Colorado Springs plant will use coal-biomass blend

By Lisa Gibson
Posted June 23, 2009, at 4:40 p.m. CST

Springs Utilities in Colorado Springs, will contract with a biomass management company this fall to deliver woody biomass to its Martin Drake Power Plant.

The available wood biomass supply is enough to continuously blend 15 percent biomass with 85 percent coal, according to Terry Meikle, who has led the effort to produce biomass energy in the area. That 15 percent will produce about 150,000 megawatts per year, he said. The wood biomass will include forestry in a 75-mile radius, including trees killed by pine beetles, and urban biomass such as pallets and tree trimmings, Meikle said. "We have a couple mitigation fuels that are available to us, as well," he added, citing wood pellets, energy crop pellets, and paper and cardboard pellets.
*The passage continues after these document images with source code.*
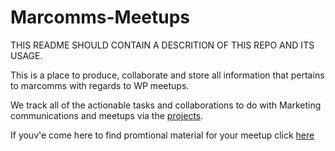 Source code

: # Marcomms-Meetups
THIS README SHOULD CONTAIN A DESCRITION OF THIS REPO AND ITS USAGE. 

This is a place to produce, collaborate and store all information that pertains to marcomms with regards to WP meetups. 

We track all of the actionable tasks and collaborations to do with Marketing communications and meetups via the [projects](https://github.com/wpmarketingteam/Marcomms-Meetups/projects).


If youv'e come here to find promtional material for your meetup click [here](https://github.com/wpmarketingteam/Marcomms-Meetups/tree/main/promotional_packs) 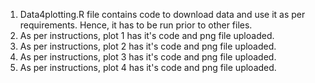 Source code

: 1. Data4plotting.R file contains code to download data and use it as per requirements. Hence, it has to be run prior to other files.
2. As per instructions, plot 1 has it's code and png file uploaded.
3. As per instructions, plot 2 has it's code and png file uploaded.
4. As per instructions, plot 3 has it's code and png file uploaded.
5. As per instructions, plot 4 has it's code and png file uploaded.
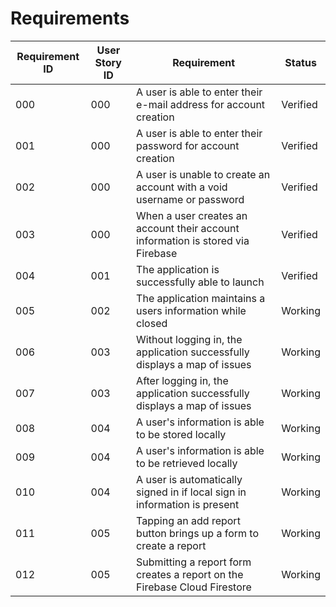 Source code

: # Requirements

| Requirement ID | User Story ID | Requirement | Status |
|----------------|---------------|-------------|--------|
|000|000| A user is able to enter their e-mail address for account creation|Verified|
|001|000| A user is able to enter their password for account creation|Verified|
|002|000| A user is unable to create an account with a void username or password|Verified|
|003|000| When a user creates an account their account information is stored via Firebase|Verified|
|004|001| The application is successfully able to launch|Verified|
|005|002| The application maintains a users information while closed|Working|
|006|003| Without logging in, the application successfully displays a map of issues|Working|
|007|003| After logging in, the application successfully displays a map of issues|Working|
|008|004| A user's information is able to be stored locally|Working|
|009|004| A user's information is able to be retrieved locally|Working|
|010|004| A user is automatically signed in if local sign in information is present|Working|
|011|005| Tapping an add report button brings up a form to create a report|Working|
|012|005| Submitting a report form creates a report on the Firebase Cloud Firestore|Working|

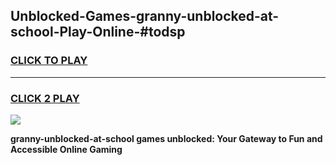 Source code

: 
## Unblocked-Games-granny-unblocked-at-school-Play-Online-#todsp
<h3>
<a href="https://premium.freeplayer.one?title=granny-unblocked-at-school&ref=24F">CLICK TO PLAY</a></h3>
<hr>

<h3>
<a href="https://premium.freeplayer.one?title=granny-unblocked-at-school&ref=24F">CLICK 2 PLAY</a>
  
</h3>

<a href="https://premium.freeplayer.one?title=granny-unblocked-at-school&ref=24F/"><img src="https://clearcache.store/games.png"></a>


**granny-unblocked-at-school games unblocked: Your Gateway to Fun and Accessible Online Gaming**
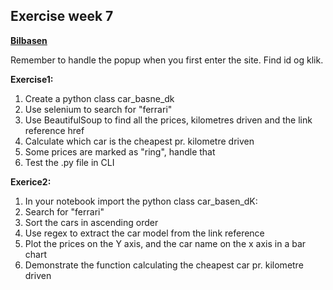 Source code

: ## Exercise week 7

[**Bilbasen**](Bilbasen.dk )

Remember to handle the popup when you first enter the site. Find id og klik.

**Exercise1:**

1. Create a python class car_basne_dk
2. Use selenium to search for "ferrari" 
3. Use BeautifulSoup to find all the prices, kilometres driven and the link reference href 
4. Calculate which car is the cheapest pr. kilometre driven
5. Some prices are marked as "ring", handle that
6. Test the .py file in CLI 


**Exerice2:**

1. In your notebook import the python class car_basen_dK:
2. Search for "ferrari" 
3. Sort the cars in ascending order 
4. Use regex to extract the car model from the link reference
5. Plot the prices on the Y axis, and the car name on the x axis in a bar chart
6. Demonstrate the function calculating the cheapest car pr. kilometre driven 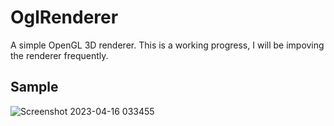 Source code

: # OglRenderer
A simple OpenGL 3D renderer. This is a working progress, I will be impoving the renderer frequently.


## Sample
![Screenshot 2023-04-16 033455](https://user-images.githubusercontent.com/69220988/232280824-a247368d-da2f-444b-9b21-1940cfb98a3a.png)
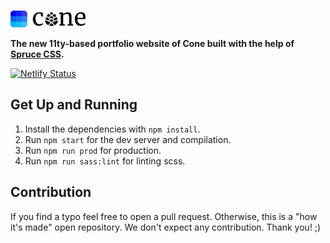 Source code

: <p>
    <a href="https://conedevelopment.com/">
        <br>
            <picture>
                <source media="(prefers-color-scheme: dark)" srcset="./.github/cone-logo-light-2.svg">
                <img alt="Cone" width="120" src="./.github/cone-logo-dark.svg">
            </picture>
        <br>
    </a>
</p>

**The new 11ty-based portfolio website of Cone built with the help of [Spruce CSS](https://sprucecss.com/).**

[![Netlify Status](https://api.netlify.com/api/v1/badges/56f86c89-3e83-4d7f-bc4e-ed4d3073d6b2/deploy-status)](https://app.netlify.com/sites/cone-development-site/deploys)

## Get Up and Running

1. Install the dependencies with `npm install`.
2. Run `npm start` for the dev server and compilation.
3. Run `npm run prod` for production.
4. Run `npm run sass:lint` for linting scss.

## Contribution

If you find a typo feel free to open a pull request. Otherwise, this is a "how it's made" open repository. We don't expect any contribution. Thank you! ;)
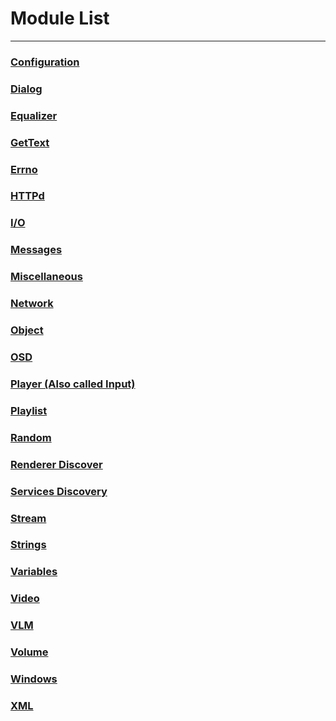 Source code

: # Module List
----
### [Configuration](https://verghost.com/vlc-lua-docs/m/config)
### [Dialog](https://verghost.com/vlc-lua-docs/m/dialog)
### [Equalizer](https://verghost.com/vlc-lua-docs/m/equalizer)
### [GetText](https://verghost.com/vlc-lua-docs/m/gettext)
### [Errno](https://verghost.com/vlc-lua-docs/m/errno)
### [HTTPd](https://verghost.com/vlc-lua-docs/m/httpd)
### [I/O](https://verghost.com/vlc-lua-docs/m/io)
### [Messages](https://verghost.com/vlc-lua-docs/m/msg)
### [Miscellaneous](https://verghost.com/vlc-lua-docs/m/misc)
### [Network](https://verghost.com/vlc-lua-docs/m/net)
### [Object](https://verghost.com/vlc-lua-docs/m/object)
### [OSD](https://verghost.com/vlc-lua-docs/m/osd)
### [Player (Also called Input)](https://verghost.com/vlc-lua-docs/m/player)
### [Playlist](https://verghost.com/vlc-lua-docs/m/playlist)
### [Random](https://verghost.com/vlc-lua-docs/m/rand)
### [Renderer Discover]()
### [Services Discovery](https://verghost.com/vlc-lua-docs/m/sd)
### [Stream](https://verghost.com/vlc-lua-docs/m/stream)
### [Strings](https://verghost.com/vlc-lua-docs/m/strings)
### [Variables](https://verghost.com/vlc-lua-docs/m/var)
### [Video](https://verghost.com/vlc-lua-docs/m/video)
### [VLM](https://verghost.com/vlc-lua-docs/m/vlm)
### [Volume](https://verghost.com/vlc-lua-docs/m/volume)
### [Windows](https://verghost.com/vlc-lua-docs/m/win)
### [XML](https://verghost.com/vlc-lua-docs/m/xml)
The plant is capable of burning coal and natural gas and with the addition of biomass will be one of the few power plants in the nation that can burn three types of fuel.

Springs Utilities, which provides electricity to more than 200,000 customers, will construct a receiving, storage, processing and injection facility for unit 7 at the plant, along with adding new burners to an existing boiler for biomass compatibility, Meikle said. The receiving hopper, conveyor system, storage silo, grinding system and injection system will cost about $10 million. Construction has not yet begun, but commercialization is slated for 2011, Meikle said. Springs Utilities has been awarded a $250,000 USDA Woody Biomass Utilization Grant and an application has been submitted for a $5 million federal stimulus fund grant, according to Meikle.

The plant will receive raw biomass about three inches in size that will be processed down to pieces that are one-fourth inch or smaller, Meikle said. "The boiler is a pulverized coal unit, so the biomass has to be small enough where it will be able to completely combust in three to five seconds," he said. The addition of biomass to the plant's fuel has been well-received by the community, he added.